Já na primeira semana de Maio o pessoal começou a ficar bem preocupado com o volume de chuva que tava caindo no Vale do Taquari (Lembra que te contei que a família da minha companheira é de lá?). Bom, a quantidade de água que choveu foi uma coisa absurda, dantesca (aqui me faltam adjetivos de grandeza). Sério mesmo! Estilo cidades que mais choveram no mundo inteiro. Cidades inteiras ficaram submersas, as pontes caindo, os telhados das casas começando a desaparecer naquela imensidão de água que vinha descendo no vale. Negócio de filme sabe? Bem daqueles que eu gosto, onde a humanidade fica totalmente a mercê do acaso e a natureza vem tomando conta sem prestar explicações.

Dou risada comigo mesmo agora pensando sobre isso, porque os filmes normalmente terminam com a humanidade salva e a vida seguindo tranquilamente num pôr do sol que mais parece uma miragem. Aqui no mundo real, as cenas que eu via na tv e no celular foram aos poucos se tornando um pesadelo que não tinha pretensão de acabar.

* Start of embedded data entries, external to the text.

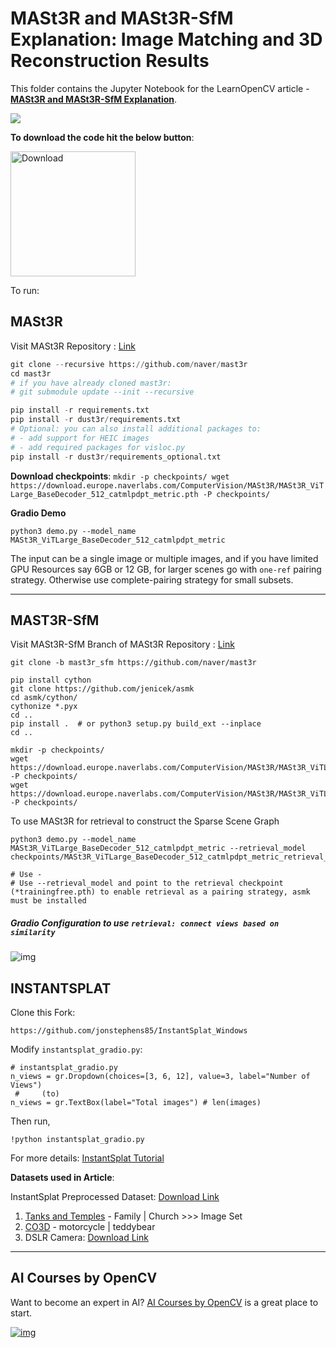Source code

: # MASt3R and MASt3R-SfM Explanation: Image Matching and 3D Reconstruction Results

This folder contains the Jupyter Notebook for the LearnOpenCV article  - **[MASt3R and MASt3R-SfM Explanation](https://learnopencv.com/mast3r-sfm-grounding-image-matching-3d/)**.

<img src="readme_images/feature.gif">

**To download the code hit the below button**:

[<img src="https://learnopencv.com/wp-content/uploads/2022/07/download-button-e1657285155454.png" alt="Download" width="200">](https://www.dropbox.com/scl/fo/fbihe4pjqgi9ki9nk5li8/AAKQOTmpsws9Km99WyZF4RY?rlkey=9aecv2v4z59z2xcu2ghtx6ybs&st=hjb7wlcf&dl=1)

To run:

## **MASt3R**

Visit MASt3R Repository : [Link](https://github.com/naver/mast3r)

```python
git clone --recursive https://github.com/naver/mast3r
cd mast3r
# if you have already cloned mast3r:
# git submodule update --init --recursive
```

```python
pip install -r requirements.txt
pip install -r dust3r/requirements.txt
# Optional: you can also install additional packages to:
# - add support for HEIC images
# - add required packages for visloc.py
pip install -r dust3r/requirements_optional.txt
```

**Download checkpoints**:
`mkdir -p checkpoints/
wget https://download.europe.naverlabs.com/ComputerVision/MASt3R/MASt3R_ViTLarge_BaseDecoder_512_catmlpdpt_metric.pth -P checkpoints/`

**Gradio Demo**

`python3 demo.py --model_name MASt3R_ViTLarge_BaseDecoder_512_catmlpdpt_metric`	

The input can be a single image or multiple images, and if you have limited GPU Resources say 6GB or 12 GB, for larger scenes go with `one-ref` pairing strategy. Otherwise use complete-pairing strategy for small subsets.

---

## **MAST3R-SfM**

Visit MASt3R-SfM Branch of MASt3R Repository : [Link](https://github.com/naver/mast3r/tree/mast3r_sfm)

`git clone -b mast3r_sfm https://github.com/naver/mast3r `

```
pip install cython
git clone https://github.com/jenicek/asmk
cd asmk/cython/
cythonize *.pyx
cd ..
pip install .  # or python3 setup.py build_ext --inplace
cd ..
```

```
mkdir -p checkpoints/
wget https://download.europe.naverlabs.com/ComputerVision/MASt3R/MASt3R_ViTLarge_BaseDecoder_512_catmlpdpt_metric_retrieval_trainingfree.pth -P checkpoints/
wget https://download.europe.naverlabs.com/ComputerVision/MASt3R/MASt3R_ViTLarge_BaseDecoder_512_catmlpdpt_metric_retrieval_codebook.pkl -P checkpoints/
```

To use MASt3R for retrieval to construct the Sparse Scene Graph

```
python3 demo.py --model_name MASt3R_ViTLarge_BaseDecoder_512_catmlpdpt_metric --retrieval_model checkpoints/MASt3R_ViTLarge_BaseDecoder_512_catmlpdpt_metric_retrieval_trainingfree.pth

# Use -
# Use --retrieval_model and point to the retrieval checkpoint (*trainingfree.pth) to enable retrieval as a pairing strategy, asmk must be installed
```

##### Gradio Configuration to use `retrieval: connect views based on similarity`

![img](https://learnopencv.com/wp-content/uploads/2025/03/mast3r-sfm-configurations-scene-graph-retrievalconnect-views-from-graph_-1024x431.png)

## INSTANTSPLAT

Clone this Fork: 	

`https://github.com/jonstephens85/InstantSplat_Windows`

Modify `instantsplat_gradio.py`:

```
# instantsplat_gradio.py 
n_views = gr.Dropdown(choices=[3, 6, 12], value=3, label="Number of Views")
 #     (to)
n_views = gr.TextBox(label="Total images") # len(images)
```

Then run,

`!python instantsplat_gradio.py`

For more details: [InstantSplat Tutorial](https://www.youtube.com/watch?v=VHDq2v8hEA8)

**Datasets used in Article**:

InstantSplat Preprocessed Dataset: [Download Link](https://drive.google.com/file/d/1Z17tIgufz7-eZ-W0md_jUlxq89CD1e5s/view)

1. [Tanks and Temples](https://www.tanksandtemples.org/download/) - Family | Church    >>> Image Set
2. [CO3D](https://ai.meta.com/datasets/co3d-downloads/)   - motorcycle | teddybear
3. DSLR Camera: [ Download Link ](https://www.dropbox.com/scl/fi/ijhlr5n5gevf14ujijc2k/images_fps2.zip?rlkey=ruqy7op8olvfab6lrbodk5kxs&st=77qz1fsl&dl=1)



---

## AI Courses by OpenCV

Want to become an expert in AI? [AI Courses by OpenCV](https://opencv.org/courses/) is a great place to start.

[![img](https://learnopencv.com/wp-content/uploads/2023/01/AI-Courses-By-OpenCV-Github.png)](https://opencv.org/courses/)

Os dias seguintes, que já faziam parte do mesmo pesadelo, foram tomando proporções cada vez maiores. Como está todo mundo? Quem precisa de resgate? Onde é o lugar mais próximo pra ser voluntário? Como posso ajudar no que dá? Como não terminar o dia exausto, com muita vontade de beber e tentar minimamente amortecer o impacto de uma queda que nem ocorreu ainda?

E te digo, ainda sinto meu corpo caindo…

Tudo ainda parece lamacento aqui dentro, as águas podem ter baixado, mas e os escombros?

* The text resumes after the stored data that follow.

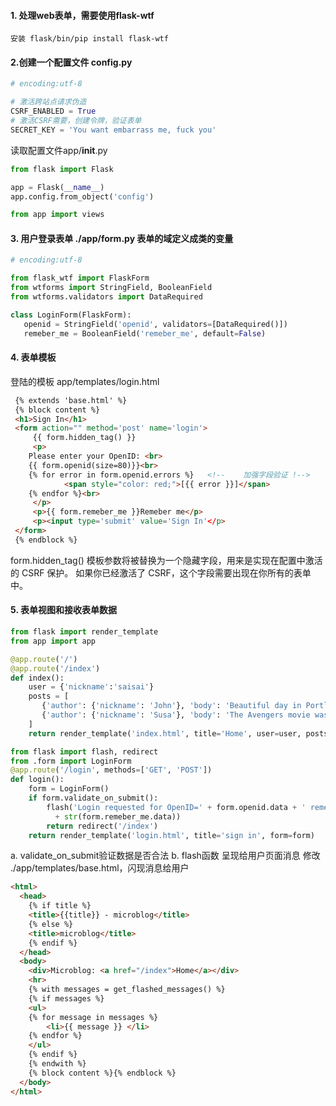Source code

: #### 1. 处理web表单，需要使用flask-wtf
    安装 flask/bin/pip install flask-wtf
	
#### 2.创建一个配置文件 config.py
``` python
# encoding:utf-8

# 激活跨站点请求伪造
CSRF_ENABLED = True
# 激活CSRF需要，创建令牌，验证表单
SECRET_KEY = 'You want embarrass me, fuck you'
```
读取配置文件app/__init__.py
``` python    
from flask import Flask

app = Flask(__name__)
app.config.from_object('config')

from app import views
```
#### 3. 用户登录表单 ./app/form.py  	表单的域定义成类的变量
``` python
# encoding:utf-8

from flask_wtf import FlaskForm
from wtforms import StringField, BooleanField
from wtforms.validators import DataRequired

class LoginForm(FlaskForm):
   openid = StringField('openid', validators=[DataRequired()])
   remeber_me = BooleanField('remeber_me', default=False)
```

		
#### 4. 表单模板
登陆的模板  app/templates/login.html
``` html
 {% extends 'base.html' %}
 {% block content %}
 <h1>Sign In</h1>   
 <form action="" method='post' name='login'>
     {{ form.hidden_tag() }}
     <p>            
	Please enter your OpenID: <br>
	{{ form.openid(size=80)}}<br>
	{% for error in form.openid.errors %}   <!--	加强字段验证 !-->
			<span style="color: red;">[{{ error }}]</span>
	{% endfor %}<br>
     </p>           
     <p>{{ form.remeber_me }}Remeber me</p>
     <p><input type='submit' value='Sign In'</p>
 </form>            
 {% endblock %}     
```                           
form.hidden_tag() 模板参数将被替换为一个隐藏字段，用来是实现在配置中激活的 CSRF 保护。
	                  如果你已经激活了 CSRF，这个字段需要出现在你所有的表单中。
                           
#### 5. 表单视图和接收表单数据   
``` python
from flask import render_template
from app import app

@app.route('/')
@app.route('/index')
def index():
	user = {'nickname':'saisai'}
	posts = [
	   {'author': {'nickname': 'John'}, 'body': 'Beautiful day in Portland'},
	   {'author': {'nickname': 'Susa'}, 'body': 'The Avengers movie was cool'},
	]
	return render_template('index.html', title='Home', user=user, posts=posts)

from flask import flash, redirect
from .form import LoginForm
@app.route('/login', methods=['GET', 'POST'])
def login():
	form = LoginForm()
	if form.validate_on_submit():
	    flash('Login requested for OpenID=' + form.openid.data + ' remeber me='\
		  + str(form.remeber_me.data))
	    return redirect('/index')
	return render_template('login.html', title='sign in', form=form)
```
a. validate_on_submit验证数据是否合法
b. flash函数 呈现给用户页面消息
修改 ./app/templates/base.html，闪现消息给用户
``` html
<html>                 
  <head>               
	{% if title %}     
	<title>{{title}} - microblog</title>
	{% else %}         
	<title>microblog</title>
	{% endif %}        
  </head>              
  <body>               
	<div>Microblog: <a href="/index">Home</a></div>
	<hr>               
	{% with messages = get_flashed_messages() %}
	{% if messages %}  
	<ul>               
	{% for message in messages %}
		<li>{{ message }} </li>
	{% endfor %}       
	</ul>              
	{% endif %}        
	{% endwith %}      
	{% block content %}{% endblock %}
  </body>              
</html>                
```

As ruas já não são as mesmas, as marcas de até onde a lama chegou assustam transeuntes e moradores. As coisas das pessoas atiradas na frente das casas como descarte, óbvio que isso se consegue de volta… Mas e aquilo que não tem preço? Como reconstruir memórias deturpadas por lama e sujeira?

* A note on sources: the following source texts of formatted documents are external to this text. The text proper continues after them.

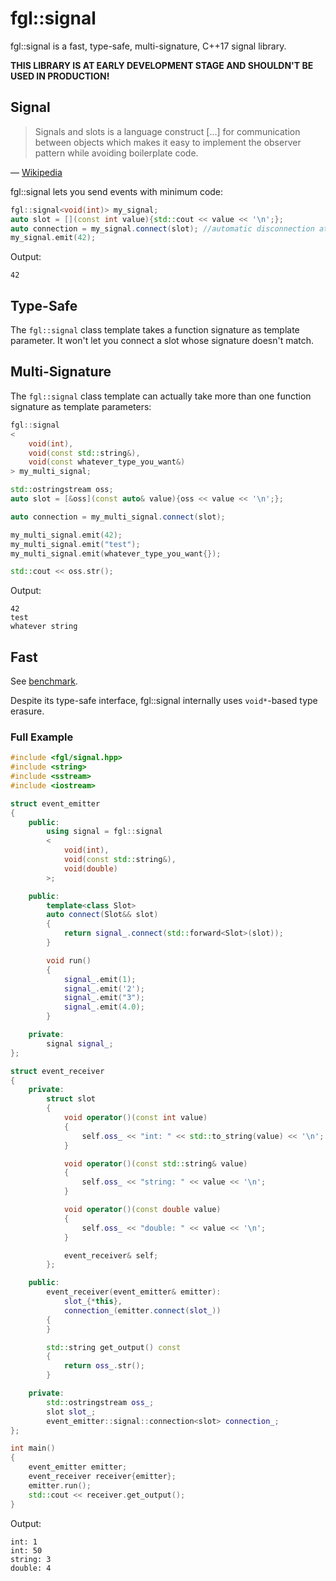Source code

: # fgl::signal
fgl::signal is a fast, type-safe, multi-signature, C++17 signal library.

**THIS LIBRARY IS AT EARLY DEVELOPMENT STAGE AND SHOULDN'T BE USED IN PRODUCTION!**

## Signal
> Signals and slots is a language construct [...] for communication between objects which makes it easy to implement the observer pattern while avoiding boilerplate code.

— [Wikipedia](https://en.wikipedia.org/wiki/Signals_and_slots)

fgl::signal lets you send events with minimum code:
```c++
fgl::signal<void(int)> my_signal;
auto slot = [](const int value){std::cout << value << '\n';};
auto connection = my_signal.connect(slot); //automatic disconnection at end of scope
my_signal.emit(42);
```

Output:
```
42
```

## Type-Safe
The `fgl::signal` class template takes a function signature as template parameter. It won't let you connect a slot whose signature doesn't match.

## Multi-Signature
The `fgl::signal` class template can actually take more than one function signature as template parameters:
```c++
fgl::signal
<
    void(int),
    void(const std::string&),
    void(const whatever_type_you_want&)
> my_multi_signal;

std::ostringstream oss;
auto slot = [&oss](const auto& value){oss << value << '\n';};

auto connection = my_multi_signal.connect(slot);

my_multi_signal.emit(42);
my_multi_signal.emit("test");
my_multi_signal.emit(whatever_type_you_want{});

std::cout << oss.str();
```

Output:
```
42
test
whatever string
```

## Fast
See [benchmark](https://github.com/fgoujeon/signal-benchmark).

Despite its type-safe interface, fgl::signal internally uses `void*`-based type erasure.

### Full Example
```c++
#include <fgl/signal.hpp>
#include <string>
#include <sstream>
#include <iostream>

struct event_emitter
{
    public:
        using signal = fgl::signal
        <
            void(int),
            void(const std::string&),
            void(double)
        >;

    public:
        template<class Slot>
        auto connect(Slot&& slot)
        {
            return signal_.connect(std::forward<Slot>(slot));
        }

        void run()
        {
            signal_.emit(1);
            signal_.emit('2');
            signal_.emit("3");
            signal_.emit(4.0);
        }

    private:
        signal signal_;
};

struct event_receiver
{
    private:
        struct slot
        {
            void operator()(const int value)
            {
                self.oss_ << "int: " << std::to_string(value) << '\n';
            }

            void operator()(const std::string& value)
            {
                self.oss_ << "string: " << value << '\n';
            }

            void operator()(const double value)
            {
                self.oss_ << "double: " << value << '\n';
            }

            event_receiver& self;
        };

    public:
        event_receiver(event_emitter& emitter):
            slot_{*this},
            connection_(emitter.connect(slot_))
        {
        }

        std::string get_output() const
        {
            return oss_.str();
        }

    private:
        std::ostringstream oss_;
        slot slot_;
        event_emitter::signal::connection<slot> connection_;
};

int main()
{
    event_emitter emitter;
    event_receiver receiver{emitter};
    emitter.run();
    std::cout << receiver.get_output();
}
```

Output:
```
int: 1
int: 50
string: 3
double: 4
```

Como devolver pra quem já não tinha quase nada, aquele possível quase?

Não sei bem como te responder isso, talvez porque meu coração esteja tomado pela revolta e pela tristeza que acomete os meus e os próximos.

Um Estado que negligencia o poder das águas, dos ventos, do fogo e da terra está fadado ao fracasso (SEMPRE). A cidade que um dia tu conheceu nunca mais será a mesma, me sinto na obrigação de te levar pra conhecer novamente as ruas por onde diversas vezes passamos.

Mas vou te dizer algo de bom nesse singelo relato de atualização, a força que as pessoas tem de se mobilizar e fazer as coisas acontecerem é estrondosa, é visceral, contamina quem estiver a postos e disposto.

Queria que tu estivesse aqui pra ver, pra se revoltar e construir junto esse futuro que nos foi usurpado, mas que é possível alcançar.

Não consigo colocar em palavras a força que minhas amizades me deram nesses últimos dias, acho que sem eles eu ia junto com a enchente em direção ao mar. É tão bom saber quem está do nosso lado da trincheira sabe? Bom, acho que tu sabe…

 

Ah… As coisas parecem estar voltando ao ‘normal’ na medida do possível (rsrs). Mas espero que esse normal seja algo diferente do normal que tínhamos antes… porque senão… a próxima carta vai chegar de barco.

Espero que as coisas estejam bem por ai, também na medida do possível (rsrsrs).

Um abraço imenso nas crianças e nos bichos. Tu tá regando direito aquele manjericão que tu levou a muda né?

Outra coisa que me ocorreu agora mesmo, tem eleição aí esse ano também né… Pelo amor de deus, se mobilizem vocês aí porque senão vai dar merda!!!!! (Dito por quem já está com os dois pés nela).

Enfim… Termino essa carta com uma reflexão que não é minha, mas que nos contempla. O autor tu já conhece, passamos noites e dias falando sobre ele e suas obras.

‘Do rio que tudo arrasta, diz-se violento. Mas ninguém chama violentas às margens que o comprimem’

Bertold Brecht

 

P.s: Já passou da hora de levarmos o rio a sério.

P.s.s: Vem nos visitar de uma vez, mas cuida que o aeroporto não tem previsão de receber voos ainda… Talvez esteja na hora de tu botar o plano do submarino em andamento.